L'arrivo dell'esterno era considerato pietra angolare del progetto e a Chivu erano state fornite ampie garanzie sulla buona riuscita dell'operazione, data addirittura per chiusa prima che l'entrata in scena del Chelsea scompaginasse le carte. A complicare il quadro pure una buona dose di sfortuna: l'allenatore aveva trovato una sintesi con i dirigenti sul profilo di Khalaili ma il mancato ottenimento dell'idoneità per giocare in Italia ha vanificato l'operazione.
Solet, altro giocatore chiesto da Chivu, è stato invece accantonato un po' per la rigidità dell'Udinese, soprattutto per alcuni dubbi legati al giocatore, mentre Jones resta un puntino lontano all'orizzonte e difficilmente il Liverpool lo lascerà andare per meno di 40 milioni tra fisso e bonus.
Le prossime mosse: Spence, Read e il nodo Pavard
A giudicare dalla bonaccia seguita al mancato tesseramento di Khalaili è facile pensare che Chivu e i dirigenti debbano ora capire dove muovere i soldi da investire. Per la fascia destra, i nomi principali restano Djed Spence e Givairo Read: entrambi richiederebbero un investimento importante, circa 30-40 milioni per l'inglese del Tottenham, e l'Inter deve valutare se concentrare gran parte del budget su questa soluzione oppure optare per un profilo più economico.

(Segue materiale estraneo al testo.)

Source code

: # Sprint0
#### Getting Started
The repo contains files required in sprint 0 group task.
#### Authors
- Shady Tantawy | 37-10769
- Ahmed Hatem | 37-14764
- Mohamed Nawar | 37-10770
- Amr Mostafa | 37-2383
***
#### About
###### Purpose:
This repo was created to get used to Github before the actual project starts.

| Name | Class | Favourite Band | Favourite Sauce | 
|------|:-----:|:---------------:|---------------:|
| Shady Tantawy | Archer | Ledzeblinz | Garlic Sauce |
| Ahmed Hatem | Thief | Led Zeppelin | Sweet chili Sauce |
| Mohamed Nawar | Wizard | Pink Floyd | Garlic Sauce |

In quest'ottica, prende quota anche il nome di Ivan Perisic, profilo esperto e low-cost che permetterebbe di liberare risorse per altri reparti. Per il centro della difesa, il nome più ambizioso resta Cristian Romero, valutato dal Tottenham tra 45 e 50 milioni, mentre l'alternativa a basso costo sarebbe John Stones, svincolato dal Manchester City e già proposto ai nerazzurri.
Di certo c'è il reintegro di Pavard, regolarmente partito in ritiro con la squadra: un anno fa l'addio si portò dietro anche parecchie tensioni ma toccherà a Chivu capire se il francese può essere ancora funzionale all'Inter. Qualora l'allenatore decidesse di tenerlo, servirebbe un solo centrale e questo, per il principio dei vasi comunicanti, avrebbe effetto sul budget per le altre operazioni.
Con il rientro di Stankovic e Massolin, a livello numerico l'Inter sarebbe coperta anche in mezzo al campo, ma Chivu si ritroverebbe con una rosa più debole rispetto a quella di un anno fa se non dovessero arrivare innesti di qualità.